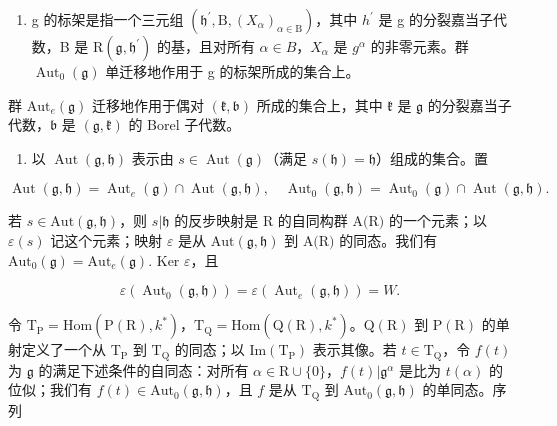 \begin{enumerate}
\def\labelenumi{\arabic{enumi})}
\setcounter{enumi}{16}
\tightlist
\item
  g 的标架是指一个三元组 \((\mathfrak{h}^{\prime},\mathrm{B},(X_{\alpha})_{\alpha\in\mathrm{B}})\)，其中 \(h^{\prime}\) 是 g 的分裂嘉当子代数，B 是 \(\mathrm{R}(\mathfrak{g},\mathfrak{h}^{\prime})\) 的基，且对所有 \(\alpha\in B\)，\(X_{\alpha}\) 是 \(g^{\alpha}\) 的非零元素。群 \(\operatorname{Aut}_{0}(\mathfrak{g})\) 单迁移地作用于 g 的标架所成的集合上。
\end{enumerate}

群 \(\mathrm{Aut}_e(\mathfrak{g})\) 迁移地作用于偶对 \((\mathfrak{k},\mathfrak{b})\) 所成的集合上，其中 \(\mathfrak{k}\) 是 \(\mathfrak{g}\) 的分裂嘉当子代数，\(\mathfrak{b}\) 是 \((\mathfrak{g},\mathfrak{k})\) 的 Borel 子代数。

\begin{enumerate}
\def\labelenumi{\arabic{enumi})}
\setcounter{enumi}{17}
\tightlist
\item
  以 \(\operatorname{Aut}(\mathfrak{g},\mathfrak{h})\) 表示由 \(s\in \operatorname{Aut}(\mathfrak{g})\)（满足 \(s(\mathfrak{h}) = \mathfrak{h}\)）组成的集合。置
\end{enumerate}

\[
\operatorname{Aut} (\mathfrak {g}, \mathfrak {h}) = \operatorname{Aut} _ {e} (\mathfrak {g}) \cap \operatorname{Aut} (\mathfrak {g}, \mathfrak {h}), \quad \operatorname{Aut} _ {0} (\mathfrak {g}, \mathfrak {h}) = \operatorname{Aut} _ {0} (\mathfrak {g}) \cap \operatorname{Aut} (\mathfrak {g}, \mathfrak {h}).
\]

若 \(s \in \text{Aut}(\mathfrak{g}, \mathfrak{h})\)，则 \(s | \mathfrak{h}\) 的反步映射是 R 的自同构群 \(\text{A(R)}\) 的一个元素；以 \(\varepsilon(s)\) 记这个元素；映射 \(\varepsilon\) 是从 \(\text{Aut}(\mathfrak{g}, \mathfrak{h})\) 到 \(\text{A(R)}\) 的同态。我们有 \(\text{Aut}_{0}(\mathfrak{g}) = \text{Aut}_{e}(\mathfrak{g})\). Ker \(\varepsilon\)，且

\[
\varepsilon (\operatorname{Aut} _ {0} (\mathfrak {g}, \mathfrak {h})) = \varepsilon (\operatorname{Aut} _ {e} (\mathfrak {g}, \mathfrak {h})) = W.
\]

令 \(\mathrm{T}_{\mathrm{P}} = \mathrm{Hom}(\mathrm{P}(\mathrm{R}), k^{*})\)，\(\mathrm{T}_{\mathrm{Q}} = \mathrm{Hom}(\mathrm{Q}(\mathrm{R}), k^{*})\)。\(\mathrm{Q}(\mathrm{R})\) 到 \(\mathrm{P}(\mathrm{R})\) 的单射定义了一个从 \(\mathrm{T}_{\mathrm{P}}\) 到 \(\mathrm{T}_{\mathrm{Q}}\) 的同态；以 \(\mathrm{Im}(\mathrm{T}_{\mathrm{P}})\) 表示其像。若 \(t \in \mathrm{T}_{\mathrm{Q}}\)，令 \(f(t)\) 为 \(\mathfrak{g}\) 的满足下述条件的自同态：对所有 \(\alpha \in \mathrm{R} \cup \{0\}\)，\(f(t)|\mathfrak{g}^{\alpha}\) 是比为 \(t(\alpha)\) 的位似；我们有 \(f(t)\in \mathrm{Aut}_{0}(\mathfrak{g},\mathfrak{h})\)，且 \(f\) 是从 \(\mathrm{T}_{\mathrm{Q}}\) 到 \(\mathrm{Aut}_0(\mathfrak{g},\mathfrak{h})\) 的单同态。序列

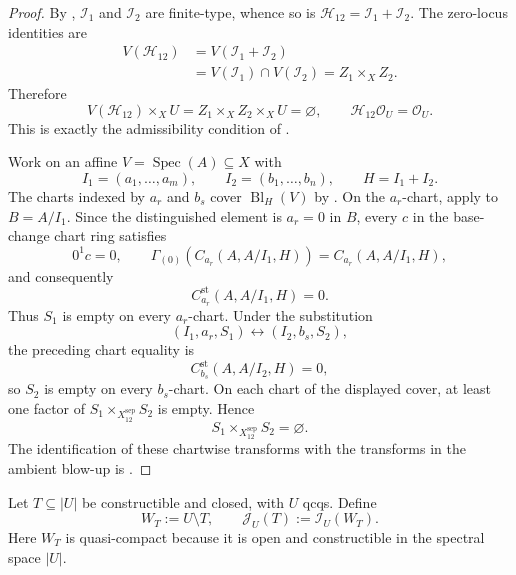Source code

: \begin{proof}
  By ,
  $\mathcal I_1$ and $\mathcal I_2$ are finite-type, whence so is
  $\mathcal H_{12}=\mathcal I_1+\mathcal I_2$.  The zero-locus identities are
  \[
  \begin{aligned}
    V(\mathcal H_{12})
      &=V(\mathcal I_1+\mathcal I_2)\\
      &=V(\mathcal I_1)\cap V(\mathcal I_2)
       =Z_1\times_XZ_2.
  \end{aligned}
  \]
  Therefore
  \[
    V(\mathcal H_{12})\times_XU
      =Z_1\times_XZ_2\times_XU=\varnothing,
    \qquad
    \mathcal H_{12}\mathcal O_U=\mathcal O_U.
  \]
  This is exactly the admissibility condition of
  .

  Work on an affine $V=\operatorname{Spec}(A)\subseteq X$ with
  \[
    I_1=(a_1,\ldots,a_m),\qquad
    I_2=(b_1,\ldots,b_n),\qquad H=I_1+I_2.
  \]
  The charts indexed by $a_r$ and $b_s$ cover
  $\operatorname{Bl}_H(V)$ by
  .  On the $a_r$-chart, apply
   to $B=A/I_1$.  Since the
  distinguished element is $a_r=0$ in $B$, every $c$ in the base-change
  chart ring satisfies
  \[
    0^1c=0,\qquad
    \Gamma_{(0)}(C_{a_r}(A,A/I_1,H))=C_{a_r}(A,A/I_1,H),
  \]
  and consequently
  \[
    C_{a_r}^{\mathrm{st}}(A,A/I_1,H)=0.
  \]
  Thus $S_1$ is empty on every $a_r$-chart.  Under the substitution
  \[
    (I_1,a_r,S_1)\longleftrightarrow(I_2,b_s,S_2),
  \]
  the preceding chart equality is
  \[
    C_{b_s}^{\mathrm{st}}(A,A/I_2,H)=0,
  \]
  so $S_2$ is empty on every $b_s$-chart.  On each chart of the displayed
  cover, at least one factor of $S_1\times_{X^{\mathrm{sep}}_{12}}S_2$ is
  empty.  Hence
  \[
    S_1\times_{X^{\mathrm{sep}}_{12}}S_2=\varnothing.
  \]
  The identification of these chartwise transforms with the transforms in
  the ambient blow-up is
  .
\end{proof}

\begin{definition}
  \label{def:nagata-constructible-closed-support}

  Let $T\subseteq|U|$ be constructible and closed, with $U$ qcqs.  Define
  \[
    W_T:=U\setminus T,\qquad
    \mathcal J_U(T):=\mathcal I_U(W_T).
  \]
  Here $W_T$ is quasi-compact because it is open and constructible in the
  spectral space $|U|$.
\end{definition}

--

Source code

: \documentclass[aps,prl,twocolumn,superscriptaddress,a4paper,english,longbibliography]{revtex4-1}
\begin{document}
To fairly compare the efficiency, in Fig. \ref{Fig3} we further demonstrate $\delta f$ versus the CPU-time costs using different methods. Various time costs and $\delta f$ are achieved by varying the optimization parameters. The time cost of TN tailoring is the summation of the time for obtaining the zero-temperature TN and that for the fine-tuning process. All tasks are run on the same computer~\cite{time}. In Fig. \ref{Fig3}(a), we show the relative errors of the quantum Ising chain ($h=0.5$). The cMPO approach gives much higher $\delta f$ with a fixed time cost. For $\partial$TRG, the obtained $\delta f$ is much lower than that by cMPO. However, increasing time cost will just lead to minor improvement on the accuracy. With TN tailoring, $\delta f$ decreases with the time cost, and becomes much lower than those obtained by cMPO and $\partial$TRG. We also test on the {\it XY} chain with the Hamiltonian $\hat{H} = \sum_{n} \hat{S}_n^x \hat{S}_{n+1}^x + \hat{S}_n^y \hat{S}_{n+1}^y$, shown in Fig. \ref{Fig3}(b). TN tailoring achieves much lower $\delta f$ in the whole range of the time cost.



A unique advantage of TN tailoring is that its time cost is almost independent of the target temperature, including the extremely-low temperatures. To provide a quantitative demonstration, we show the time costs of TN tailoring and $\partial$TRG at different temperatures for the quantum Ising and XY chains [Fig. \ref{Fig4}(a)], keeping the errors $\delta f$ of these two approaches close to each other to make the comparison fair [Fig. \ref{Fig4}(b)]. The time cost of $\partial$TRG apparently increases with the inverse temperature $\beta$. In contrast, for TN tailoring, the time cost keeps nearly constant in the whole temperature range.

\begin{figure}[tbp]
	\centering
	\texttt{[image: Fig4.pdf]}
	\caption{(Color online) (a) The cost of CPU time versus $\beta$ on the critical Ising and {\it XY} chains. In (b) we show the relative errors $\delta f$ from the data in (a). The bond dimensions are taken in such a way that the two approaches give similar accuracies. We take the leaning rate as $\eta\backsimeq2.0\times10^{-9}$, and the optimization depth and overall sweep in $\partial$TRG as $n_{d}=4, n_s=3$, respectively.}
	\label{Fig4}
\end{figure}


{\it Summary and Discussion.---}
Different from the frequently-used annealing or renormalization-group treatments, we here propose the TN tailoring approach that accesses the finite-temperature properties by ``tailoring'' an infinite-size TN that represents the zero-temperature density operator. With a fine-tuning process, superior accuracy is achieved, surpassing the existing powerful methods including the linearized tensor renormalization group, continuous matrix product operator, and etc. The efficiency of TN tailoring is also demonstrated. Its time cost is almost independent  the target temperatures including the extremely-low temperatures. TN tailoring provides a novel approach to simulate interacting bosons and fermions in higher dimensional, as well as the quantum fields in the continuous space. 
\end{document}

▸ **EXERCISE GOAL**:
Return each line of the listing that holds the string "every".

▸ **ANSWER TO THE EXERCISE**:
  distinguished element is $a_r=0$ in $B$, every $c$ in the base-change
  Thus $S_1$ is empty on every $a_r$-chart.  Under the substitution
  so $S_2$ is empty on every $b_s$-chart.  On each chart of the displayed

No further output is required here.